To help you with that, a significant amount of free resources are available to small water system mangers through the US Environmental Protection Agency, your state level Rural Water Association, the American Water Works Association, and UNC Environmental Finance Center. Also, a shameless plug: Waterworth is specifically designed for small water system managers who don’t have access to the same resources as larger centers; our smallest users have under 200 connections. We’re eager to help you get started on becoming financially sustainable and taking control of your water system. You can contact us here.
Beyond those resources, here are our 4 simple steps to getting started on building a long-term asset replacement plan.
1. Inventory your system
Compile a list of all linear assets (water mains, transmission lines) and non-linear assets (pump stations, water treatment plants) in your system. Then, categorize these assets by type, such as “treatment” or “distribution”. Also include details such as location, quantity, size and material (if you can gather them).

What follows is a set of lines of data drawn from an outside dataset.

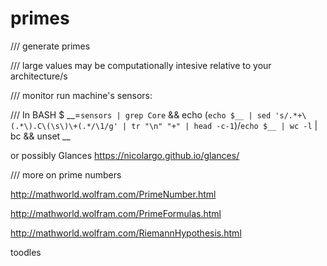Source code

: # primes

/// generate primes 

/// large values may be computationally intesive relative to your architecture/s

/// monitor run machine's sensors:

/// In BASH $ __=`sensors | grep Core` && echo \(`echo $__ | sed 's/.*+\(.*\).C\(\s\)\+(.*/\1/g' | tr "\n" "+" | head -c-1`\)\/`echo $__ | wc -l` | bc && unset __

or possibly Glances https://nicolargo.github.io/glances/


/// more on prime numbers


http://mathworld.wolfram.com/PrimeNumber.html

http://mathworld.wolfram.com/PrimeFormulas.html

http://mathworld.wolfram.com/RiemannHypothesis.html

toodles
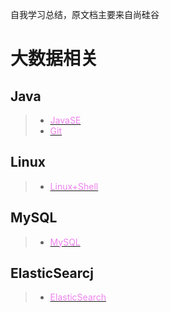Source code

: 自我学习总结，原文档主要来自尚硅谷

# 大数据相关

## Java

> * [<font color="violet">JavaSE</font>](ssgDocument/blob/master/Java/Java.md)
> * [<font color="violet">Git</font>](ssgDocument/blob/master/Git/Git.md)

## Linux

> * [<font color="violet">Linux+Shell</font>](ssgDocument/blob/master/Linux+Shell/Linux+Shell.md)

## MySQL

> * [<font color="violet">MySQL</font>](ssgDocument/blob/master/MySQL/MySQL.md)

## ElasticSearcj

> * [<font color="violet">ElasticSearch</font>](ssgDocument/blob/master/ElasticSearch/ElasticSearch.md)


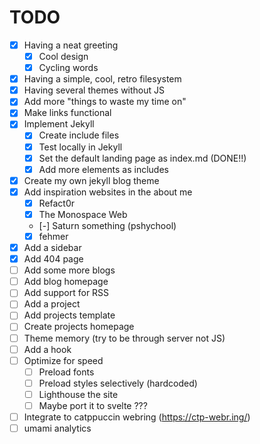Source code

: # TODO

- [x] Having a neat greeting
  - [x] Cool design
  - [x] Cycling words
- [x] Having a simple, cool, retro filesystem
- [x] Having several themes without JS
- [x] Add more "things to waste my time on"
- [x] Make links functional
- [x] Implement Jekyll
  - [x] Create include files
  - [x] Test locally in Jekyll
  - [x] Set the default landing page as index.md (DONE!!)
  - [x] Add more elements as includes
- [x] Create my own jekyll blog theme
- [x] Add inspiration websites in the about me
  - [x] Refact0r
  - [x] The Monospace Web
  - [-] Saturn something (pshychool)
  - [x] fehmer
- [x] Add a sidebar
- [x] Add 404 page
- [ ] Add some more blogs
- [ ] Add blog homepage
- [ ] Add support for RSS
- [ ] Add a project
- [ ] Add projects template
- [ ] Create projects homepage
- [ ] Theme memory (try to be through server not JS)
- [ ] Add a hook
- [ ] Optimize for speed
  - [ ] Preload fonts
  - [ ] Preload styles selectively (hardcoded)
  - [ ] Lighthouse the site
  - [ ] Maybe port it to svelte ???
- [ ] Integrate to catppuccin webring (https://ctp-webr.ing/)
- [ ] umami analytics
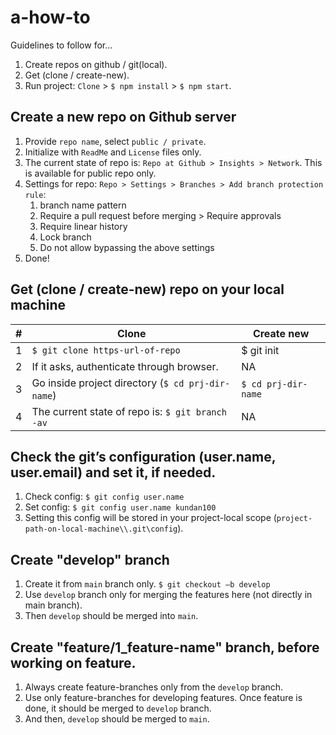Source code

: # a-how-to
Guidelines to follow for...
  1. Create repos on github / git(local).
  2. Get (clone / create-new).
  3. Run project: `Clone` > `$ npm install` > `$ npm start`.


## Create a new repo on Github server
  1. Provide `repo name`, select `public / private`.
  2. Initialize with `ReadMe` and `License` files only.
  3. The current state of repo is: `Repo at Github > Insights > Network`. This is available for public repo only.
  4. Settings for repo: `Repo > Settings > Branches > Add branch protection rule`:
      1. branch name pattern
      2. Require a pull request before merging > Require approvals
      3. Require linear history
      4. Lock branch
      5. Do not allow bypassing the above settings
  5. Done!
  

## Get (clone / create-new) repo on your local machine
|#  |Clone                                              |Create new                         |
|---|---------------------------------------------------|-----------------------------------|
|1  |`$ git clone https-url-of-repo`                    |$ git init                         |
|2  |If it asks, authenticate through browser.          |NA                                 |
|3  |Go inside project directory (`$ cd prj-dir-name`)  |`$ cd prj-dir-name`                |
|4  |The current state of repo is: `$ git branch -av`   |NA                                 |
  
    
## Check the git’s configuration (user.name, user.email) and set it, if needed.
  1. Check config: `$ git config user.name`
  2. Set config: `$ git config user.name kundan100`
  3. Setting this config will be stored in your project-local scope (`project-path-on-local-machine\\.git\config`).


## Create "develop" branch
  1. Create it from `main` branch only. `$ git checkout –b develop`
  2. Use `develop` branch only for merging the features here (not directly in main branch).
  3.  Then `develop` should be merged into `main`.


## Create "feature/1_feature-name" branch, before working on feature.
  1. Always create feature-branches only from the `develop` branch.
  2. Use only feature-branches for developing features. Once feature is done, it should be merged to `develop` branch.
  3. And then, `develop` should be merged to `main`.

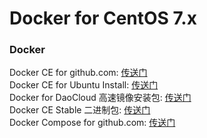 # Docker for CentOS 7.x                     
### Docker             
Docker CE for github.com: [传送门](https://github.com/docker/docker-ce)                           
Docker CE for Ubuntu Install: [传送门](https://docs.docker.com/engine/installation/linux/docker-ce/ubuntu/)               
Docker for DaoCloud 高速镜像安装包: [传送门](http://get.daocloud.io/)                                              
Docker CE Stable 二进制包: [传送门](https://download.docker.com/linux/static/stable/x86_64/)             
Docker Compose for github.com: [传送门](https://github.com/docker/compose)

2. Determine the age of your assets.
Beside each asset, add the year that asset was put into service. You can look to old engineer’s diagrams for this information; however, an estimate is fine if you don’t have accurate records. If you have no idea, you can perhaps get creative and seek out former or long-term municipal employees or board/council members who might have some recollection.
3. Estimate the service life of each asset
You may already have this knowledge, but there are also several resources you can turn to for industry standards. For example, you may already work with engineer who can help you, the EPA provides guidelines here, and Waterworth can also help you with this task (check out Funding Infrastructure Renewal for the Long Term).

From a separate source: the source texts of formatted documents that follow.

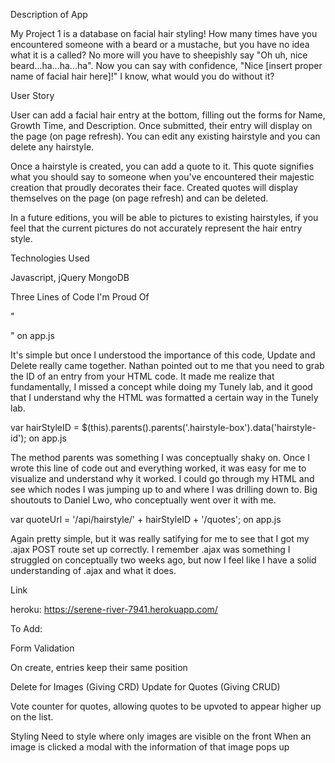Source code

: Description of App

My Project 1 is a database on facial hair styling! How many times have you encountered someone with a beard or a mustache, but you have no idea what it is a called? No more will you have to sheepishly say "Oh uh, nice beard...ha...ha...ha". Now you can say with confidence, "Nice [insert proper name of facial hair here]!" I know, what would you do without it?

User Story

User can add a facial hair entry at the bottom, filling out the forms for Name, Growth Time, and Description. Once submitted, their entry will display on the page (on page refresh). You can edit any existing hairstyle and you can delete any hairstyle.

Once a hairstyle is created, you can add a quote to it. This quote signifies what you should say to someone when you've encountered their majestic creation that proudly decorates their face.  Created quotes will display themselves on the page (on page refresh) and can be deleted. 

In a future editions, you will be able to pictures to existing hairstyles, if you feel that the current pictures do not accurately represent the hair entry style.

Technologies Used

Javascript, jQuery
MongoDB

Three Lines of Code I'm Proud Of

"<div class = 'hairstyle-box' data-hairstyle-id = '" + hairstyle._id + "'>"
on app.js

It's simple but once I understood the importance of this code, Update and Delete
really came together. Nathan pointed out to me that you need to grab the ID of 
an entry from your HTML code. It made me realize that fundamentally, I missed a 
concept while doing my Tunely lab, and it good that I understand why the HTML
was formatted a certain way in the Tunely lab.

var hairStyleID = $(this).parents().parents('.hairstyle-box').data('hairstyle-id');
on app.js

The method parents was something I was conceptually shaky on. Once I wrote this line 
of code out and everything worked, it was easy for me to visualize and understand why it
worked. I could go through my HTML and see which nodes I was jumping up to and where
I was drilling down to. Big shoutouts to Daniel Lwo, who conceptually went over it with me.

var quoteUrl = '/api/hairstyle/' + hairStyleID + '/quotes';
on app.js

Again pretty simple, but it was really satifying for me to see that I got
my .ajax POST route set up correctly. I remember .ajax was something I struggled
on conceptually two weeks ago, but now I feel like I have a solid understanding 
of .ajax and what it does.


Link

heroku:
https://serene-river-7941.herokuapp.com/

To Add:

Form Validation

On create, entries keep their same position

Delete for Images (Giving CRD)
Update for Quotes (Giving CRUD)

Vote counter for quotes, allowing quotes to be upvoted to appear higher
up on the list.

Styling
Need to style where only images are visible on the front
When an image is clicked a modal with the information of that image pops up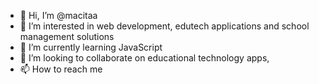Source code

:- 👋 Hi, I’m @macitaa
- 👀 I’m interested in web development, edutech applications and school management solutions
- 🌱 I’m currently learning JavaScript
- 💞️ I’m looking to collaborate on educational technology apps, 
- 📫 How to reach me 

<!---
macitaa/macitaa is a ✨ special ✨ repository because its `README.md` (this file) appears on your GitHub profile.
You can click the Preview link to take a look at your changes.
--->
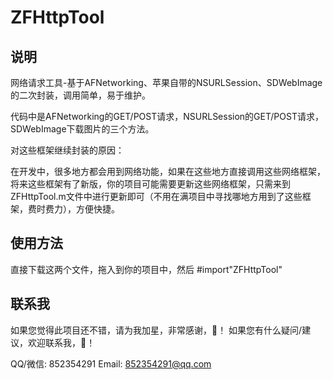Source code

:# ZFHttpTool
## 说明
网络请求工具-基于AFNetworking、苹果自带的NSURLSession、SDWebImage的二次封装，调用简单，易于维护。

代码中是AFNetworking的GET/POST请求，NSURLSession的GET/POST请求，SDWebImage下载图片的三个方法。

对这些框架继续封装的原因：

在开发中，很多地方都会用到网络功能，如果在这些地方直接调用这些网络框架，将来这些框架有了新版，你的项目可能需要更新这些网络框架，只需来到ZFHttpTool.m文件中进行更新即可（不用在满项目中寻找哪地方用到了这些框架，费时费力），方便快捷。

## 使用方法
直接下载这两个文件，拖入到你的项目中，然后 #import"ZFHttpTool"
## 联系我
如果您觉得此项目还不错，请为我加星，非常感谢，🙏！ 如果您有什么疑问/建议，欢迎联系我，🙏！

QQ/微信: 852354291    Email: 852354291@qq.com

Once you have added the estimated service life to the date that the asset was put into service, you will be able to determine the asset’s next replacement year. You may find that many of your assets are already well past this point – that’s okay. Now that you’re aware of the issues, you can start planning to address them.

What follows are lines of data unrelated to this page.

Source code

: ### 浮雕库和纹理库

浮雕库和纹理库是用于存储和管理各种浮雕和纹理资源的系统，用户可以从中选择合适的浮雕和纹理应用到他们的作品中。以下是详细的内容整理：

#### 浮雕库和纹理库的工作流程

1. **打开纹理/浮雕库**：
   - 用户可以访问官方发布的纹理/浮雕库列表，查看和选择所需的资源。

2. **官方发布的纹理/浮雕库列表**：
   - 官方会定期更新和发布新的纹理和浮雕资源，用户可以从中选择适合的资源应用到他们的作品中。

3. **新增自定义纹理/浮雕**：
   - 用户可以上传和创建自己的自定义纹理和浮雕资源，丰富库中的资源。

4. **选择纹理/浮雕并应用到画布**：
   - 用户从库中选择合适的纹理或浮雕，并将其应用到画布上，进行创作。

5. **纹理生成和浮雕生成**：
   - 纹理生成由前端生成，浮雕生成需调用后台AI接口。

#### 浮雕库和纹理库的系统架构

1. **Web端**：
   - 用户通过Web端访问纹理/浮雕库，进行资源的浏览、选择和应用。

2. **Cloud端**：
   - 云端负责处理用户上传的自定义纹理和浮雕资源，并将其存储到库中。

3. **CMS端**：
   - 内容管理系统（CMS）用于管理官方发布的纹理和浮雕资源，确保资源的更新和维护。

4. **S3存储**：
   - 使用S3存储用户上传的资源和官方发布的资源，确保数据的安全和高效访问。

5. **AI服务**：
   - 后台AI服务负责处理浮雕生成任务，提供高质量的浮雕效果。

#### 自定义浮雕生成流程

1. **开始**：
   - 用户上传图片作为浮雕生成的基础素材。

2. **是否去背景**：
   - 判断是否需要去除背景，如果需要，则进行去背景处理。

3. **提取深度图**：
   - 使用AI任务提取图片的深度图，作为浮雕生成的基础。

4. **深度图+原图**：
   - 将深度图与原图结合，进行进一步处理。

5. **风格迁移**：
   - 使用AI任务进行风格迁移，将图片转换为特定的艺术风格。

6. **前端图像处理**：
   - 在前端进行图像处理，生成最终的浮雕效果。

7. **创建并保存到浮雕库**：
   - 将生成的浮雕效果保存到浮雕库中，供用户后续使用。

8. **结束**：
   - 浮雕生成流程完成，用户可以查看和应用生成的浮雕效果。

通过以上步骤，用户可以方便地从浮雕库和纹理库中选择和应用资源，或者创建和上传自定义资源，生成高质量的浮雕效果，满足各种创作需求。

4. Estimate cost of replacement
This will depend on factors unique to your system, including geographic challenges and regional prices. But again, an estimate will do to just get started. Any engineering firm or Waterworth would be happy to help you with this work as well.
Once you have completed the steps above, you will be able to display that data in a graph such as this:
As you can see, there is already a backlog of work to be done (year 2020). If this is not attended to, each year the planned expenditures represented by the first bar will stack onto the work scheduled for the following year, and so on. To address asset replacement incrementally, you can also calculate the 100-year average of the cost of these replacements. That is, how much your utility should expect to need annually to keep up with asset wear. For more on this, including costs of borrowing and inflation, how to incorporate depreciation, and how to calculate your capital reinvestment rate, see Funding Infrastructure Renewal for the Long Term.
If your own graph looks a little hairy, don’t fret. By completing this exercise, you are already on the path towards financial sustainability. This graph is also useful to plainly communicate your utility’s needs to board/council members, shifting the conversation to proactive, long-term planning, rather than expensive, reactive repairs. There may be some catching up to do from previous years, in the form of rate increases, but awareness of your system’s present condition and future needs will allow you to ensure your utility continues to serve your community safely and reliably, well beyond your tenure.